Suppose that $K$ is an infinite compact metric space. Define $c_0=\{ (x_n)_{n \in \mathbb{N}}| \lim_n\| x_n \|=0 \}$ and $C(K)$ the set of real-valued continuous functions on $K$.
Question: Is $C(K) \subseteq c_0$? In this paper, in the proof of Theorem $5$, there is this sentence:
Since the spaces $C(K)$ are absolute Lipschitz retracts, there is a Lipschitz retraction from $c_0$ onto $C(K)$ which maps $0$ to $0$.
From what I understand from the statement above, it seems that $C(K)$ is a subset of $c_0$. Otherwise there won't be any retraction from $C(K)$ onto $c_0$.

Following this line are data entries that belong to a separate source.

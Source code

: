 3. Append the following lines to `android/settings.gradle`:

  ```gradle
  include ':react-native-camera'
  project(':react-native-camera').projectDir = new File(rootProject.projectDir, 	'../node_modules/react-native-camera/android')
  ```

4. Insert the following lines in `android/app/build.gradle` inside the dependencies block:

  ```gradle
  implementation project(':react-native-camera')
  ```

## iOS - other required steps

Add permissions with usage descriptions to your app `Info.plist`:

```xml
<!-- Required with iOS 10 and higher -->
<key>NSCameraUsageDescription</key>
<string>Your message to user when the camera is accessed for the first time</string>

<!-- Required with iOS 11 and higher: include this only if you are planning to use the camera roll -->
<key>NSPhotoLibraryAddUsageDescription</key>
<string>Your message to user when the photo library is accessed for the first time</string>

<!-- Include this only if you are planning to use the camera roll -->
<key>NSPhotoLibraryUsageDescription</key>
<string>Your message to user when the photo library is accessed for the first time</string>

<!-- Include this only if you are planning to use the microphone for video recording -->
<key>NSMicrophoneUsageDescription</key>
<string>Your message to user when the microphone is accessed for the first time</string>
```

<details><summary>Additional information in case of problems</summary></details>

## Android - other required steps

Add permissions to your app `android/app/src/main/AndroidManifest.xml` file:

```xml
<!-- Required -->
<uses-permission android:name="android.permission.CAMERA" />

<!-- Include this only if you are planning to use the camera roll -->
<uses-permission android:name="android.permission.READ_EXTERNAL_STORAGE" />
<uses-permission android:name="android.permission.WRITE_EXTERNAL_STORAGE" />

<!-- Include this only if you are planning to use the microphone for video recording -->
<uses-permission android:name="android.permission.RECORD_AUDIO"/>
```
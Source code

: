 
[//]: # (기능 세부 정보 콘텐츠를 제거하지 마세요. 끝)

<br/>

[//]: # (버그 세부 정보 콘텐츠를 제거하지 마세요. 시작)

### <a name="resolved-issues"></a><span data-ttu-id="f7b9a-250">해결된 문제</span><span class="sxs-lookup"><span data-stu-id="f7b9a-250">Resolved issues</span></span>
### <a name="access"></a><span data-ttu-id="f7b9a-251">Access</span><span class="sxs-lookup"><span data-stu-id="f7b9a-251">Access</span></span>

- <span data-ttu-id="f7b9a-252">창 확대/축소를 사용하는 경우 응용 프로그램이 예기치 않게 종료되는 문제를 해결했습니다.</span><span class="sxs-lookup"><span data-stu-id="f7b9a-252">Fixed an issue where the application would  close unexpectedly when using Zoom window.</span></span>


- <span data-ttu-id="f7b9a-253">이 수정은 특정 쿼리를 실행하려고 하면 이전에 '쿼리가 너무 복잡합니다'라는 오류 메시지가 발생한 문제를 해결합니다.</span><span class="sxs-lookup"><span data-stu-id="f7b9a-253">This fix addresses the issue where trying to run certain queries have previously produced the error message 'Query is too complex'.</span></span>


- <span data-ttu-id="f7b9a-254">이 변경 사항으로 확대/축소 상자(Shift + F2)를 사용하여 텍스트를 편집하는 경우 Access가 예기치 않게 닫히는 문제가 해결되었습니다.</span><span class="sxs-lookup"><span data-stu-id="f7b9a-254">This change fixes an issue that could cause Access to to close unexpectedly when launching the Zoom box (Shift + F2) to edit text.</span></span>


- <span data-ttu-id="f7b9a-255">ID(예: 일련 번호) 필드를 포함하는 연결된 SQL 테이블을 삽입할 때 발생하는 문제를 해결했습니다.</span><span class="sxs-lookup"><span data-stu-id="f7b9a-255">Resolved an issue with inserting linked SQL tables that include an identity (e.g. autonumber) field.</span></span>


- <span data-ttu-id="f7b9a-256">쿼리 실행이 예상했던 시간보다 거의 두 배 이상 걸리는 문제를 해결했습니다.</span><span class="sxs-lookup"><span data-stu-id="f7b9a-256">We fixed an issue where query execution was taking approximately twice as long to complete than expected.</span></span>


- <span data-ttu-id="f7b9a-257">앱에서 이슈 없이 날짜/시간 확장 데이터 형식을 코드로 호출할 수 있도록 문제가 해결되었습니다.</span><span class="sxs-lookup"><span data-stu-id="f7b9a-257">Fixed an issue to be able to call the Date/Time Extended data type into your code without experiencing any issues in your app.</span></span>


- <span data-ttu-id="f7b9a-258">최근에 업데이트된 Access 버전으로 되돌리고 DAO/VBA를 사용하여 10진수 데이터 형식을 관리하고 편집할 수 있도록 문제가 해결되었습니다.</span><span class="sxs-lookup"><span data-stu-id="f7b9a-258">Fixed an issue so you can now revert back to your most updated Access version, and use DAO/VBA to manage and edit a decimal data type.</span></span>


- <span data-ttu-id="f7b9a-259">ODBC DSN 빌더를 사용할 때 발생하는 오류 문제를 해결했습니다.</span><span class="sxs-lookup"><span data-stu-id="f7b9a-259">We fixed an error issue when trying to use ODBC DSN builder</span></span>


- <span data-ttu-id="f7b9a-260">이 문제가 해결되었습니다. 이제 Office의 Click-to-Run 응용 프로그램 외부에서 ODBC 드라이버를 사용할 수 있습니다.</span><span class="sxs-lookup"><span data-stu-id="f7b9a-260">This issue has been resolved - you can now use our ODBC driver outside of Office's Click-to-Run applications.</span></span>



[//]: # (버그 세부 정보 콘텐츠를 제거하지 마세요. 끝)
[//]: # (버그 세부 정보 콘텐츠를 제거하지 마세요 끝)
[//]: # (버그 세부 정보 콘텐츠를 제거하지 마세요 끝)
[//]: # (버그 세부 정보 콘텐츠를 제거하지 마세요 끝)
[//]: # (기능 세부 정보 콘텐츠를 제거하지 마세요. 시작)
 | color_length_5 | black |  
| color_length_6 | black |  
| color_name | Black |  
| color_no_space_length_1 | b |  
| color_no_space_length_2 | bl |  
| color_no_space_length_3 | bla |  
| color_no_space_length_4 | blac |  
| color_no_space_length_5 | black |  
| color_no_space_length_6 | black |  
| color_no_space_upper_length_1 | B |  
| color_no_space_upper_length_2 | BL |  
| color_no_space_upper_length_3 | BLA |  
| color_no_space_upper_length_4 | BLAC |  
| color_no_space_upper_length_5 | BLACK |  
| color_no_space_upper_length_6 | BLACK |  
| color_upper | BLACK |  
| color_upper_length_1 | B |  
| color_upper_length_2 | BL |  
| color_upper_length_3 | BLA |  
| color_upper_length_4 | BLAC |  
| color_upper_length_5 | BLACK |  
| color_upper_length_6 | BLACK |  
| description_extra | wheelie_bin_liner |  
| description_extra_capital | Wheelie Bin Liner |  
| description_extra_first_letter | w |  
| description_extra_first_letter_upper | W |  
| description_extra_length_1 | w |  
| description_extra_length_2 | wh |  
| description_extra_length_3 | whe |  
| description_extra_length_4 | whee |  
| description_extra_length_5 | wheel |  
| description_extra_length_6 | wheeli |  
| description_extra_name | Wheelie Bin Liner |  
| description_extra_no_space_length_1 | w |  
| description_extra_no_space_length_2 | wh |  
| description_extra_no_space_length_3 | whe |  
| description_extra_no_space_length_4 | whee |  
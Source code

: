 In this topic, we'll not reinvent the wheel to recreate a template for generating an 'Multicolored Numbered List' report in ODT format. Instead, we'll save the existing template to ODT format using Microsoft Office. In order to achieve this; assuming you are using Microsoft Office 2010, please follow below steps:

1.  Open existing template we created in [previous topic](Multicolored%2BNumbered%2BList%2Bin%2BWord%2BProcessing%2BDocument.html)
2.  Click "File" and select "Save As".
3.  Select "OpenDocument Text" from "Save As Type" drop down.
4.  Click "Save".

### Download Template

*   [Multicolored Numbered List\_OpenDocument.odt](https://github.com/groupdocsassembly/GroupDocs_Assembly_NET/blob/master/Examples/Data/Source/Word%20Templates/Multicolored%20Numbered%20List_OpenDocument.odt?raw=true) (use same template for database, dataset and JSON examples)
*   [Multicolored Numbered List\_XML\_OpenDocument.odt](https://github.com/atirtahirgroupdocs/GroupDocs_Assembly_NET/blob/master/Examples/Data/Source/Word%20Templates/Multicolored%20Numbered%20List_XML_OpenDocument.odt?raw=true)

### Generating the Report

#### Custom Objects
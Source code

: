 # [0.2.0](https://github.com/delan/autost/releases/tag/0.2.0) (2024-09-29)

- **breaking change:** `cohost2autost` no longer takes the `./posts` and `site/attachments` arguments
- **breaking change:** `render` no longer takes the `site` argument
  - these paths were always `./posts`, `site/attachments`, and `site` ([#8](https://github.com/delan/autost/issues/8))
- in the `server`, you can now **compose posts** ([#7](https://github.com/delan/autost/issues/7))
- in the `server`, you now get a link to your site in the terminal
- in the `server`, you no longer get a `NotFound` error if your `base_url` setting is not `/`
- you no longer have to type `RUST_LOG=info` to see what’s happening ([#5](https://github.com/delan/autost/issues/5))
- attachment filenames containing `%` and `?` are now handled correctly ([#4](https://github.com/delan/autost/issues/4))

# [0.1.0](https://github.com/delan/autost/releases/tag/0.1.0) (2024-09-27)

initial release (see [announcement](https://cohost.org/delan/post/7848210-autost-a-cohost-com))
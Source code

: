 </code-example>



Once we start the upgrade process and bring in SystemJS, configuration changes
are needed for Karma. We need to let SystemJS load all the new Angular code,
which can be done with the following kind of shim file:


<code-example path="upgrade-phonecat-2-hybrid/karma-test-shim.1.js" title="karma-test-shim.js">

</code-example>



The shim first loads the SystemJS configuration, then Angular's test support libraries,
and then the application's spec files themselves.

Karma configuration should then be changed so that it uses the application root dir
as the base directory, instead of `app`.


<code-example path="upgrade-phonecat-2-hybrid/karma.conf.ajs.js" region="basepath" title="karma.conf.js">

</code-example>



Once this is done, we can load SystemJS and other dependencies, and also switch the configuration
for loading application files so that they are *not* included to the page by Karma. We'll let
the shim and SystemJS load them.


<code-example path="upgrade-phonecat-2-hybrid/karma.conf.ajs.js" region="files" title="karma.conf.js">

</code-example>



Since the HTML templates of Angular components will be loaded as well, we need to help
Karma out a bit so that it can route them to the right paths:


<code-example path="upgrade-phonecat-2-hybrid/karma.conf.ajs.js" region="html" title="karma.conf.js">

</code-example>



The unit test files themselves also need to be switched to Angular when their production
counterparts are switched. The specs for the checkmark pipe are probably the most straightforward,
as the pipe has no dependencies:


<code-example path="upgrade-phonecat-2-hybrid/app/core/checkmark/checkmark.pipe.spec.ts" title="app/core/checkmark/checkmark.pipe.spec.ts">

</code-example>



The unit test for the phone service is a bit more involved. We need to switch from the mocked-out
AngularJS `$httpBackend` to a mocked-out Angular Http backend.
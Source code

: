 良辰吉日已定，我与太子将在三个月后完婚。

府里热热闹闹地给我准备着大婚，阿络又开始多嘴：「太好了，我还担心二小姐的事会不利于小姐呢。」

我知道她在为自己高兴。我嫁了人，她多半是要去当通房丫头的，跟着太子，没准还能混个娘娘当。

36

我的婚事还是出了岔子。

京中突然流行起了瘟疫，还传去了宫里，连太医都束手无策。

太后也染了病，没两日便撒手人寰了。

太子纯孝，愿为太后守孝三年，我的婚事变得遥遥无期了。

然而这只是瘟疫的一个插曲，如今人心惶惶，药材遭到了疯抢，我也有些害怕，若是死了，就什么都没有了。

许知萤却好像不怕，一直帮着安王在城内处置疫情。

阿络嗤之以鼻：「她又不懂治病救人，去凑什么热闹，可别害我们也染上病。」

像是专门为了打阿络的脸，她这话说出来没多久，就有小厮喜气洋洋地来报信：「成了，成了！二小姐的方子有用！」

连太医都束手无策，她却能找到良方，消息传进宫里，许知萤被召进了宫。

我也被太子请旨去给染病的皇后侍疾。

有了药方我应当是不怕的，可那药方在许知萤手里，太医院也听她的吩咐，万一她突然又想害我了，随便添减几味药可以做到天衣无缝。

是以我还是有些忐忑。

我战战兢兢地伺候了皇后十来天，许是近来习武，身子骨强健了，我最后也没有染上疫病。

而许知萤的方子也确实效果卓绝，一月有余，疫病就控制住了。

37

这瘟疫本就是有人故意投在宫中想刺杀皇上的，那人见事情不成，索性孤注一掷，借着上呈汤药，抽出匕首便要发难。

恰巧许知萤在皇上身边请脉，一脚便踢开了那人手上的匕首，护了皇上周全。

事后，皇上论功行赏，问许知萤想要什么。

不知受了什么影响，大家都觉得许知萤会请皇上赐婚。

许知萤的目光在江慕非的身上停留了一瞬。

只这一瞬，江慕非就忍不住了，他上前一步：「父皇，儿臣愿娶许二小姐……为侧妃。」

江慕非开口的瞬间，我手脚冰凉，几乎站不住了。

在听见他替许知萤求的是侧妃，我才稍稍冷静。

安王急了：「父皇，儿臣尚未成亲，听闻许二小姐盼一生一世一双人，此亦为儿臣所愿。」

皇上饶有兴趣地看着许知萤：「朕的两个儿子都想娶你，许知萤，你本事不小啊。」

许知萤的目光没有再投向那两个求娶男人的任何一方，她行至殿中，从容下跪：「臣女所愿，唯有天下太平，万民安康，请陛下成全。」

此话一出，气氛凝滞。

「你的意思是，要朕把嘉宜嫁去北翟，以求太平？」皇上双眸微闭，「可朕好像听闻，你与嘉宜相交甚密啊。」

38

Remark: A Banach space is called absolute Lipschitz retract if for every metric space $Y$ containing $X$, there exists a retraction $r:X \rightarrow X$ such that $r$ is also Lipschitz.
The answer to your question is included in the third line of the proof of the theorem you are interested in!
This proof can be summarized in four steps as follows:
By Sobczyk's theorem, any (linear) copy of $c_0$ in $C(K)$ is 2-complemented. (See my answer in this thread.)
By Aharoni's theorem $C(K)$ embeds into $c_0$ by a 3-Lipschitz homeomorphism (this time this map cannot be expected to be linear as there are obstacles concerning the Szlenk index) and we get actually a retraction from $c_0$ onto the range of this embedding.
We lift these morphisms to linear maps between the free spaces which give linear embeddings with complemented ranges.
We apply the Pełczyński decomposition method to get an isomorphism between free spaces.